### [What you are asked to do]
Given the entries that follow, write out exactly the lines starting at the one containing "- DELETE untuk delete" and ending at the one containing "## 5. [Route", both ends included, and only those.

====== Input records

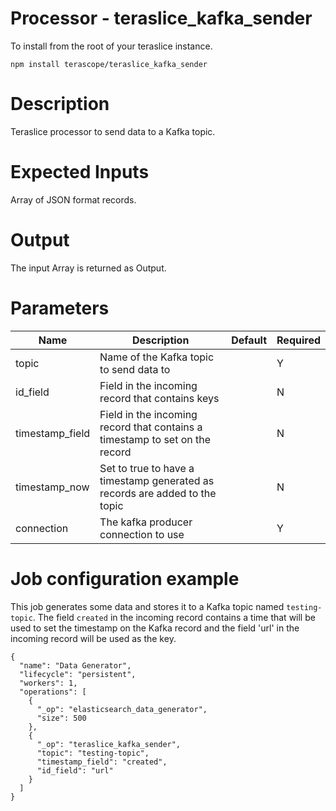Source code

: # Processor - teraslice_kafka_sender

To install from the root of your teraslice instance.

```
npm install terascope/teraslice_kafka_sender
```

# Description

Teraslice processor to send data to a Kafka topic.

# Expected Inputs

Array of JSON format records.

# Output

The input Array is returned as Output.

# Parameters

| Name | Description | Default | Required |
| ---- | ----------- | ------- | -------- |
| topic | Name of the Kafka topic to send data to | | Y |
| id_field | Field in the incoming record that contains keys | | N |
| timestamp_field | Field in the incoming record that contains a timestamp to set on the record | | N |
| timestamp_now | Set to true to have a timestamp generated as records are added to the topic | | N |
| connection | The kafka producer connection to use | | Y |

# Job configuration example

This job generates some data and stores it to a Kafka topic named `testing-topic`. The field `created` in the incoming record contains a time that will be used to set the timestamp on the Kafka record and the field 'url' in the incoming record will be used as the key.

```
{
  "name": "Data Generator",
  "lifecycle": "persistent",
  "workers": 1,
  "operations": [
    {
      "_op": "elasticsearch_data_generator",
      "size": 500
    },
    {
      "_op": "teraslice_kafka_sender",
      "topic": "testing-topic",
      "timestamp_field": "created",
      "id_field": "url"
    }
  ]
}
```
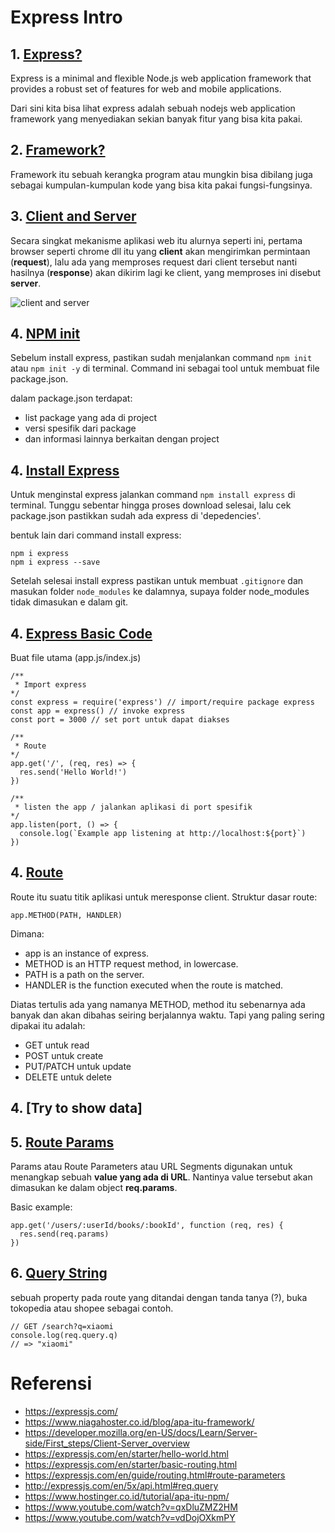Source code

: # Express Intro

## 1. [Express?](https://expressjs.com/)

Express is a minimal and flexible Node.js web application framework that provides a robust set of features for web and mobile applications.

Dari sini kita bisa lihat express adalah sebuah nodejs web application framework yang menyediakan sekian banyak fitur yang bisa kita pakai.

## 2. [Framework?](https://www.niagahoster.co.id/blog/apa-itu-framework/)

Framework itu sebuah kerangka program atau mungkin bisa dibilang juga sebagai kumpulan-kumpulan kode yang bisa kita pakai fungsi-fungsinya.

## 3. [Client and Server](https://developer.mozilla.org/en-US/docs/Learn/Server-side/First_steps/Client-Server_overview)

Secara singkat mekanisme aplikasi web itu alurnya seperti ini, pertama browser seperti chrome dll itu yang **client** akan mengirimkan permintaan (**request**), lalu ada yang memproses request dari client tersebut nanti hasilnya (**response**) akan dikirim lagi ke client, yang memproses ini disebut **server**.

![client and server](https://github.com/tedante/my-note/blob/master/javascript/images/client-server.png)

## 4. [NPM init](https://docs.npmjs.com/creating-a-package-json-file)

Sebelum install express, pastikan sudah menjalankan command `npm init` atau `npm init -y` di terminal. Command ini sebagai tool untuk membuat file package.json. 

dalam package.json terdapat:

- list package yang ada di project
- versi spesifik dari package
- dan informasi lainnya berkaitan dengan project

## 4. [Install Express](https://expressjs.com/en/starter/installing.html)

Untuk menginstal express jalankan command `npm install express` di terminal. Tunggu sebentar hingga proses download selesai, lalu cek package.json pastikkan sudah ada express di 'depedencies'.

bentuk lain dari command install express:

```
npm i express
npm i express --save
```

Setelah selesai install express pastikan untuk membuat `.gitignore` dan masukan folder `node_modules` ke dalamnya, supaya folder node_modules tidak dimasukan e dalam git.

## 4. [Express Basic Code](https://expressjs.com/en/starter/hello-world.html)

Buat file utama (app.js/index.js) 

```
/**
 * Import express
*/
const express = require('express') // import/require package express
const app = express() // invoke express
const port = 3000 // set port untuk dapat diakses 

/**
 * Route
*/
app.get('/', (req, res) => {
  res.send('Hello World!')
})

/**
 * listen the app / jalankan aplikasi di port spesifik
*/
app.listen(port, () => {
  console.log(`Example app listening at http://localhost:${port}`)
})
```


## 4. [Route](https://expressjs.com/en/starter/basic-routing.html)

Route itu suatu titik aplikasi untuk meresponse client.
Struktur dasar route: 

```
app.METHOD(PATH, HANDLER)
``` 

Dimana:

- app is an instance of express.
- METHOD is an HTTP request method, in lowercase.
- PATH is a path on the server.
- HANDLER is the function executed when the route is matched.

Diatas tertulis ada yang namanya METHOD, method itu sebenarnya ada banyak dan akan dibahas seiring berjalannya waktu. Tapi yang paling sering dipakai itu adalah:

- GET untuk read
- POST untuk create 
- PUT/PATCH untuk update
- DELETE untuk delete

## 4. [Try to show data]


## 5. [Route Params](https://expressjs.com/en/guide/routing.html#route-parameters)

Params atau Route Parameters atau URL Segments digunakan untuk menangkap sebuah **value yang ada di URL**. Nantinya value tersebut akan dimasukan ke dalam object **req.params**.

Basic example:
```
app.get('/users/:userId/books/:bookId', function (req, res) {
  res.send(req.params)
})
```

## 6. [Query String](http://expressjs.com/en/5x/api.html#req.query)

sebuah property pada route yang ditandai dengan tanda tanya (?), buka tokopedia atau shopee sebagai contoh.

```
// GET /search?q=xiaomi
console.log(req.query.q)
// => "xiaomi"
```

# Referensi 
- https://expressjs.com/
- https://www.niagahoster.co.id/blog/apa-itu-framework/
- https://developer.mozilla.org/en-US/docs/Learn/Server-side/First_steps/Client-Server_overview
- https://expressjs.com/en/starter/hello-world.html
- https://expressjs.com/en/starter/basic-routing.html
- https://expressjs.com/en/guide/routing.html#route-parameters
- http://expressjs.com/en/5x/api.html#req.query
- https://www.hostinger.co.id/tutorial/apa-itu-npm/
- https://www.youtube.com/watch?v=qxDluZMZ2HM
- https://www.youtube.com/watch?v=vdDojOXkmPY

============

### [Solution for this problem]
- DELETE untuk delete

## 4. [Try to show data]


## 5. [Route Params](https://expressjs.com/en/guide/routing.html#route-parameters)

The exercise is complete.